====== RECORDS PROVIDED ======
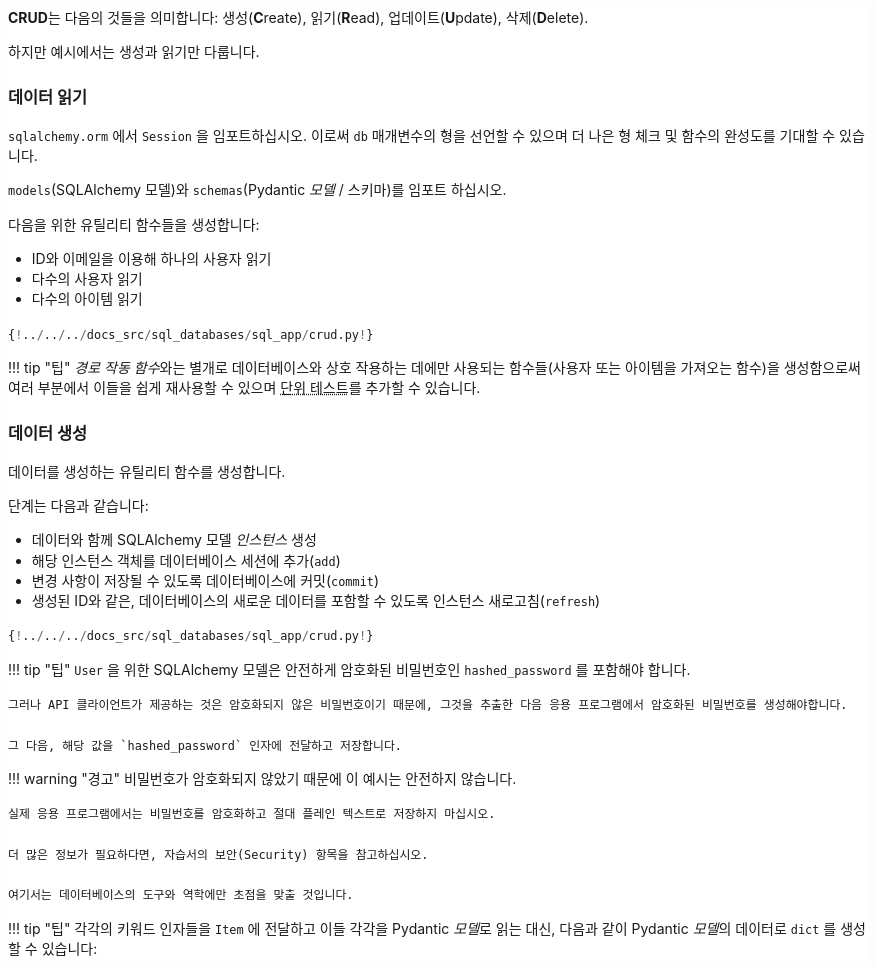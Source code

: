 **CRUD**는 다음의 것들을 의미합니다: 생성(**C**reate), 읽기(**R**ead), 업데이트(**U**pdate), 삭제(**D**elete).

하지만 예시에서는 생성과 읽기만 다룹니다.

### 데이터 읽기

`sqlalchemy.orm` 에서 `Session` 을 임포트하십시오. 이로써 `db` 매개변수의 형을 선언할 수 있으며 더 나은 형 체크 및 함수의 완성도를 기대할 수 있습니다.

`models`(SQLAlchemy 모델)와 `schemas`(Pydantic *모델* / 스키마)를 임포트 하십시오.

다음을 위한 유틸리티 함수들을 생성합니다:

* ID와 이메일을 이용해 하나의 사용자 읽기
* 다수의 사용자 읽기
* 다수의 아이템 읽기

```Python hl_lines="1  3  6-7  10-11  14-15  27-28"
{!../../../docs_src/sql_databases/sql_app/crud.py!}
```

!!! tip "팁" 
    *경로 작동 함수*와는 별개로 데이터베이스와 상호 작용하는 데에만 사용되는 함수들(사용자 또는 아이템을 가져오는 함수)을 생성함으로써 여러 부분에서 이들을 쉽게 재사용할 수 있으며 <abbr title="코드로 작성된, 다른 부분의 코드가 올바르게 동작하는지 확인하는 자동화된 테스트.">단위 테스트</abbr>를 추가할 수 있습니다. 

### 데이터 생성

데이터를 생성하는 유틸리티 함수를 생성합니다.

단계는 다음과 같습니다:

* 데이터와 함께 SQLAlchemy 모델 *인스턴스* 생성
* 해당 인스턴스 객체를 데이터베이스 세션에 추가(`add`)
* 변경 사항이 저장될 수 있도록 데이터베이스에 커밋(`commit`)
* 생성된 ID와 같은, 데이터베이스의 새로운 데이터를 포함할 수 있도록 인스턴스 새로고침(`refresh`)

```Python hl_lines="18-24  31-36"
{!../../../docs_src/sql_databases/sql_app/crud.py!}
```

!!! tip "팁"
    `User` 을 위한 SQLAlchemy 모델은 안전하게 암호화된 비밀번호인 `hashed_password` 를 포함해야 합니다.

    그러나 API 클라이언트가 제공하는 것은 암호화되지 않은 비밀번호이기 때문에, 그것을 추출한 다음 응용 프로그램에서 암호화된 비밀번호를 생성해야합니다.

    그 다음, 해당 값을 `hashed_password` 인자에 전달하고 저장합니다.

!!! warning "경고"
    비밀번호가 암호화되지 않았기 때문에 이 예시는 안전하지 않습니다.

    실제 응용 프로그램에서는 비밀번호를 암호화하고 절대 플레인 텍스트로 저장하지 마십시오.

    더 많은 정보가 필요하다면, 자습서의 보안(Security) 항목을 참고하십시오.

    여기서는 데이터베이스의 도구와 역학에만 초점을 맞출 것입니다.

!!! tip "팁"
    각각의 키워드 인자들을 `Item` 에 전달하고 이들 각각을 Pydantic *모델*로 읽는 대신, 다음과 같이 Pydantic *모델*의 데이터로 `dict` 를 생성할 수 있습니다:
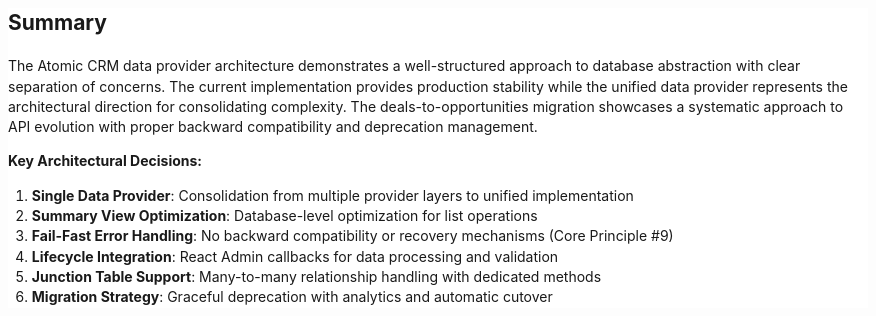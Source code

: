 ## Summary

The Atomic CRM data provider architecture demonstrates a well-structured approach to database abstraction with clear separation of concerns. The current implementation provides production stability while the unified data provider represents the architectural direction for consolidating complexity. The deals-to-opportunities migration showcases a systematic approach to API evolution with proper backward compatibility and deprecation management.

**Key Architectural Decisions:**
1. **Single Data Provider**: Consolidation from multiple provider layers to unified implementation
2. **Summary View Optimization**: Database-level optimization for list operations
3. **Fail-Fast Error Handling**: No backward compatibility or recovery mechanisms (Core Principle #9)
4. **Lifecycle Integration**: React Admin callbacks for data processing and validation
5. **Junction Table Support**: Many-to-many relationship handling with dedicated methods
6. **Migration Strategy**: Graceful deprecation with analytics and automatic cutover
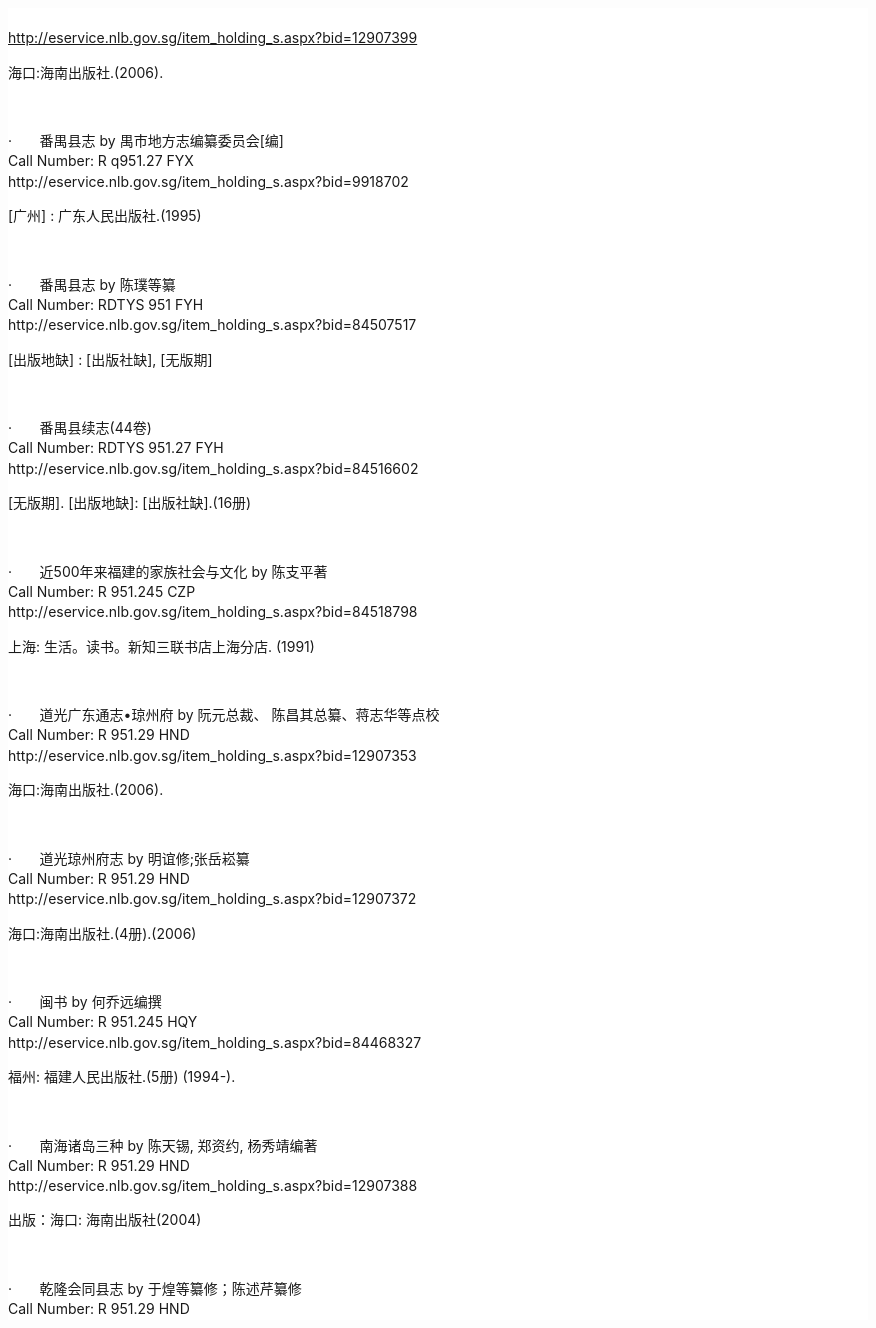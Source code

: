 <br><a rel="noopener noreferrer nofollow" target="_blank">http://eservice.nlb.gov.sg/item_holding_s.aspx?bid=12907399</a>
</p>
<p>海口:海南出版社.(2006).</p>
<p>&nbsp;</p>
<p>·&nbsp;&nbsp;&nbsp;&nbsp;&nbsp;&nbsp; 番禺县志 by 禺市地方志编纂委员会[编]
<br>Call Number: R q951.27 FYX
<br><a rel="noopener noreferrer nofollow" target="_blank">http://eservice.nlb.gov.sg/item_holding_s.aspx?bid=9918702</a>
</p>
<p>[广州] : 广东人民出版社.(1995)</p>
<p>&nbsp;</p>
<p>·&nbsp;&nbsp;&nbsp;&nbsp;&nbsp;&nbsp; 番禺县志 by 陈璞等纂
<br>Call Number: RDTYS 951 FYH
<br><a rel="noopener noreferrer nofollow" target="_blank">http://eservice.nlb.gov.sg/item_holding_s.aspx?bid=84507517</a>
</p>
<p>[出版地缺] : [出版社缺], [无版期]</p>
<p>&nbsp;</p>
<p>·&nbsp;&nbsp;&nbsp;&nbsp;&nbsp;&nbsp; 番禺县续志(44卷)
<br>Call Number: RDTYS 951.27 FYH
<br><a rel="noopener noreferrer nofollow" target="_blank">http://eservice.nlb.gov.sg/item_holding_s.aspx?bid=84516602</a>
</p>
<p>[无版期]. [出版地缺]: [出版社缺].(16册)</p>
<p>&nbsp;</p>
<p>·&nbsp;&nbsp;&nbsp;&nbsp;&nbsp;&nbsp; 近500年来福建的家族社会与文化 by 陈支平著
<br>Call Number: R 951.245 CZP
<br><a rel="noopener noreferrer nofollow" target="_blank">http://eservice.nlb.gov.sg/item_holding_s.aspx?bid=84518798</a>
</p>
<p>上海: 生活。读书。新知三联书店上海分店. (1991)</p>
<p>&nbsp;</p>
<p>·&nbsp;&nbsp;&nbsp;&nbsp;&nbsp;&nbsp; 道光广东通志•琼州府 by 阮元总裁、 陈昌其总纂、蒋志华等点校
<br>Call Number: R 951.29 HND
<br><a rel="noopener noreferrer nofollow" target="_blank">http://eservice.nlb.gov.sg/item_holding_s.aspx?bid=12907353</a>
</p>
<p>海口:海南出版社.(2006).</p>
<p>&nbsp;</p>
<p>·&nbsp;&nbsp;&nbsp;&nbsp;&nbsp;&nbsp; 道光琼州府志 by 明谊修;张岳崧纂
<br>Call Number: R 951.29 HND
<br><a rel="noopener noreferrer nofollow" target="_blank">http://eservice.nlb.gov.sg/item_holding_s.aspx?bid=12907372</a>
</p>
<p>海口:海南出版社.(4册).(2006)</p>
<p>&nbsp;</p>
<p>·&nbsp;&nbsp;&nbsp;&nbsp;&nbsp;&nbsp; 闽书 by 何乔远编撰
<br>Call Number: R 951.245 HQY
<br><a rel="noopener noreferrer nofollow" target="_blank">http://eservice.nlb.gov.sg/item_holding_s.aspx?bid=84468327</a>
</p>
<p>福州: 福建人民出版社.(5册) (1994-).</p>
<p>&nbsp;</p>
<p>·&nbsp;&nbsp;&nbsp;&nbsp;&nbsp;&nbsp; 南海诸岛三种 by 陈天锡, 郑资约, 杨秀靖编著
<br>Call Number: R 951.29 HND
<br><a rel="noopener noreferrer nofollow" target="_blank">http://eservice.nlb.gov.sg/item_holding_s.aspx?bid=12907388</a>
</p>
<p>出版：海口: 海南出版社(2004)</p>
<p>&nbsp;</p>
<p>·&nbsp;&nbsp;&nbsp;&nbsp;&nbsp;&nbsp; 乾隆会同县志 by 于煌等纂修；陈述芹纂修
<br>Call Number: R 951.29 HND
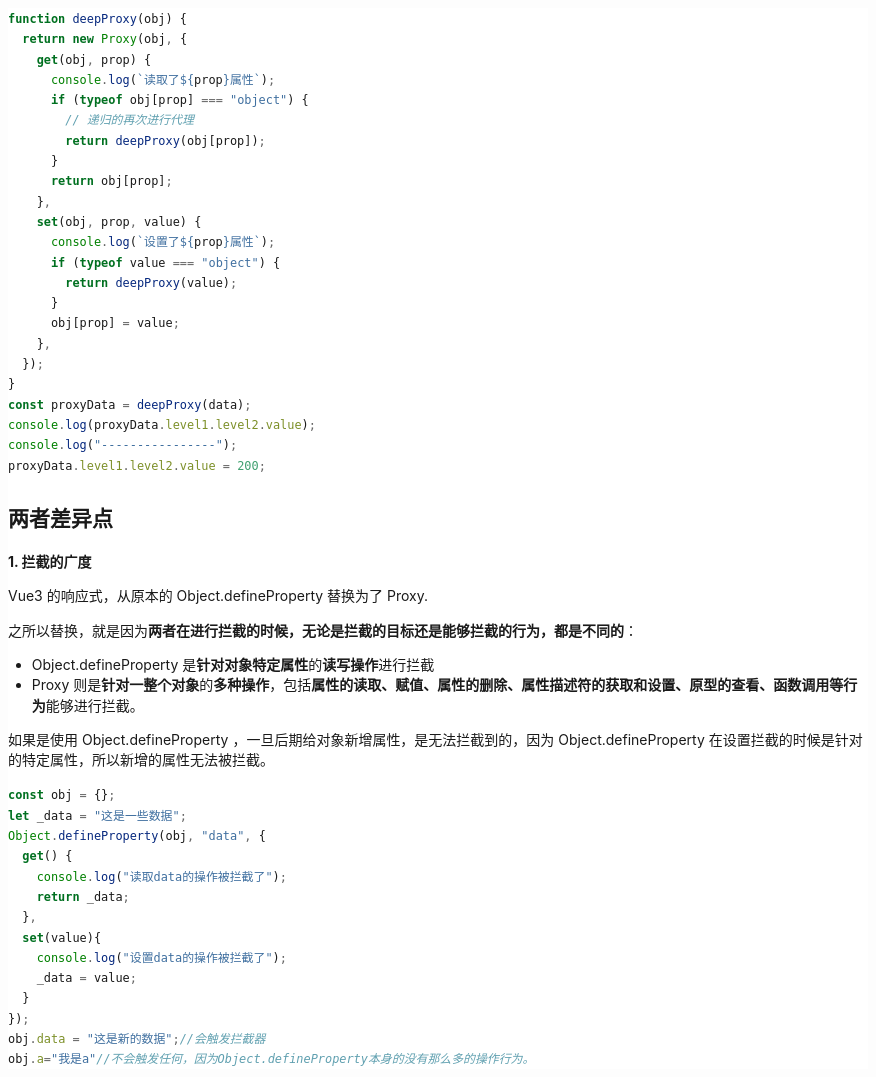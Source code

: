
 ```js
function deepProxy(obj) {
  return new Proxy(obj, {
    get(obj, prop) {
      console.log(`读取了${prop}属性`);
      if (typeof obj[prop] === "object") {
        // 递归的再次进行代理
        return deepProxy(obj[prop]);
      }
      return obj[prop];
    },
    set(obj, prop, value) {
      console.log(`设置了${prop}属性`);
      if (typeof value === "object") {
        return deepProxy(value);
      }
      obj[prop] = value;
    },
  });
}
const proxyData = deepProxy(data);
console.log(proxyData.level1.level2.value);
console.log("----------------");
proxyData.level1.level2.value = 200;
```

## 两者差异点

**1. 拦截的广度**

Vue3 的响应式，从原本的 Object.defineProperty 替换为了 Proxy. 

之所以替换，就是因为**两者在进行拦截的时候，无论是拦截的目标还是能够拦截的行为，都是不同的**：

- Object.defineProperty 是**针对对象特定属性**的**读写操作**进行拦截
- Proxy 则是**针对一整个对象**的**多种操作**，包括**属性的读取、赋值、属性的删除、属性描述符的获取和设置、原型的查看、函数调用等行为**能够进行拦截。

如果是使用 Object.defineProperty ，一旦后期给对象新增属性，是无法拦截到的，因为 Object.defineProperty 在设置拦截的时候是针对的特定属性，所以新增的属性无法被拦截。

```js
const obj = {};
let _data = "这是一些数据";
Object.defineProperty(obj, "data", {
  get() {
    console.log("读取data的操作被拦截了");
    return _data;
  },
  set(value){
    console.log("设置data的操作被拦截了");
    _data = value;
  }
});
obj.data = "这是新的数据";//会触发拦截器
obj.a="我是a"//不会触发任何，因为Object.defineProperty本身的没有那么多的操作行为。
```
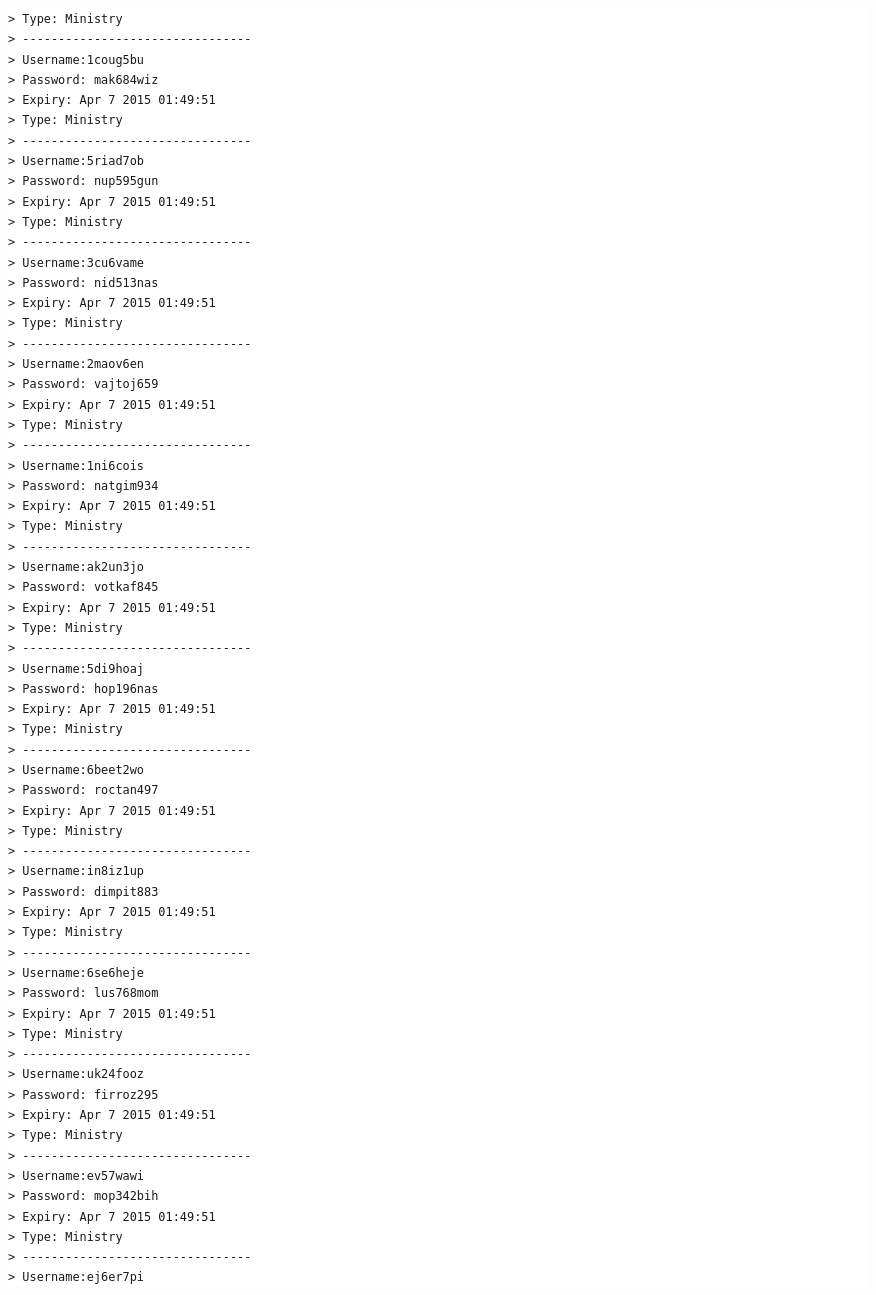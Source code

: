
 ```
> Type: Ministry 
> --------------------------------
> Username:1coug5bu 
> Password: mak684wiz 
> Expiry: Apr 7 2015 01:49:51 
> Type: Ministry 
> --------------------------------
> Username:5riad7ob 
> Password: nup595gun 
> Expiry: Apr 7 2015 01:49:51 
> Type: Ministry 
> --------------------------------
> Username:3cu6vame 
> Password: nid513nas 
> Expiry: Apr 7 2015 01:49:51 
> Type: Ministry 
> --------------------------------
> Username:2maov6en 
> Password: vajtoj659 
> Expiry: Apr 7 2015 01:49:51 
> Type: Ministry 
> --------------------------------
> Username:1ni6cois 
> Password: natgim934 
> Expiry: Apr 7 2015 01:49:51 
> Type: Ministry 
> --------------------------------
> Username:ak2un3jo 
> Password: votkaf845 
> Expiry: Apr 7 2015 01:49:51 
> Type: Ministry 
> --------------------------------
> Username:5di9hoaj 
> Password: hop196nas 
> Expiry: Apr 7 2015 01:49:51 
> Type: Ministry 
> --------------------------------
> Username:6beet2wo 
> Password: roctan497 
> Expiry: Apr 7 2015 01:49:51 
> Type: Ministry 
> --------------------------------
> Username:in8iz1up 
> Password: dimpit883 
> Expiry: Apr 7 2015 01:49:51 
> Type: Ministry 
> --------------------------------
> Username:6se6heje 
> Password: lus768mom 
> Expiry: Apr 7 2015 01:49:51 
> Type: Ministry 
> --------------------------------
> Username:uk24fooz 
> Password: firroz295 
> Expiry: Apr 7 2015 01:49:51 
> Type: Ministry 
> --------------------------------
> Username:ev57wawi 
> Password: mop342bih 
> Expiry: Apr 7 2015 01:49:51 
> Type: Ministry 
> --------------------------------
> Username:ej6er7pi 
```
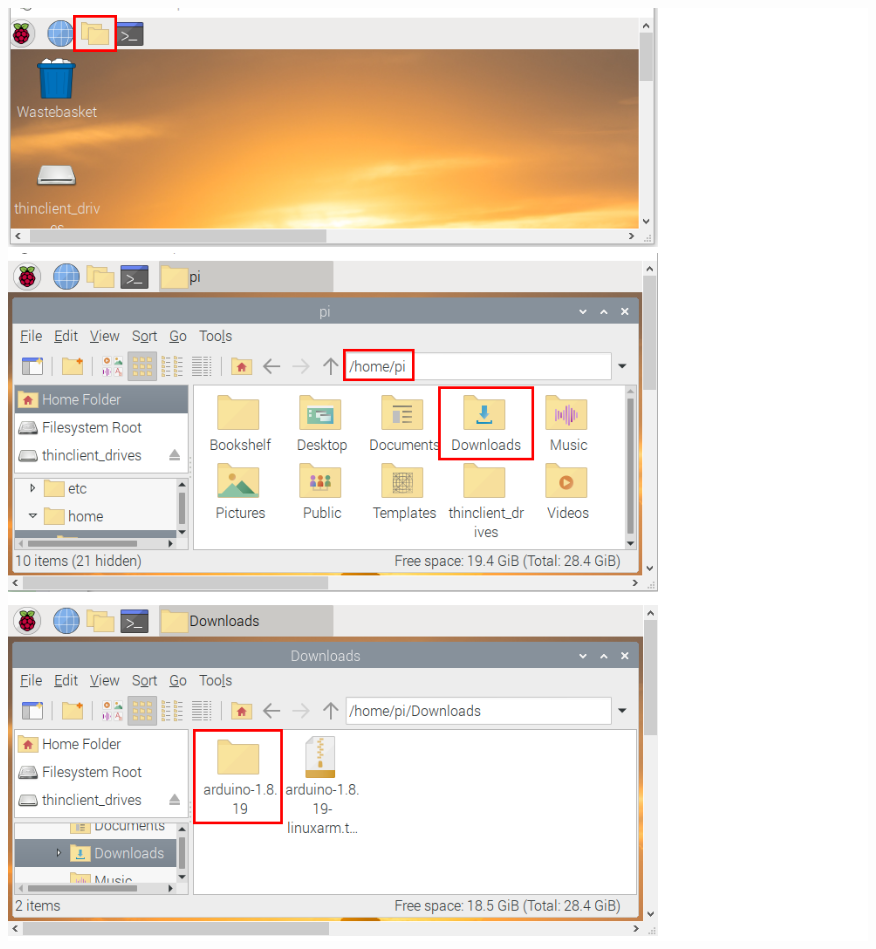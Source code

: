 ![图片不存在](../../media/2f0e737b1a224eb57d3f659282c43a7d.png)
![图片不存在](../../media/40baf255661c5100eea475638835c0d4.png)
![图片不存在](../../media/9910900a9bdc1d56c8cf91c28fd49f0e.png)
======
== EXERCISE DETAILS ==
Tally up the lines of the data above where the string "return" appears, and give only the count.

== ANSWER TO THE PROBLEM ==
5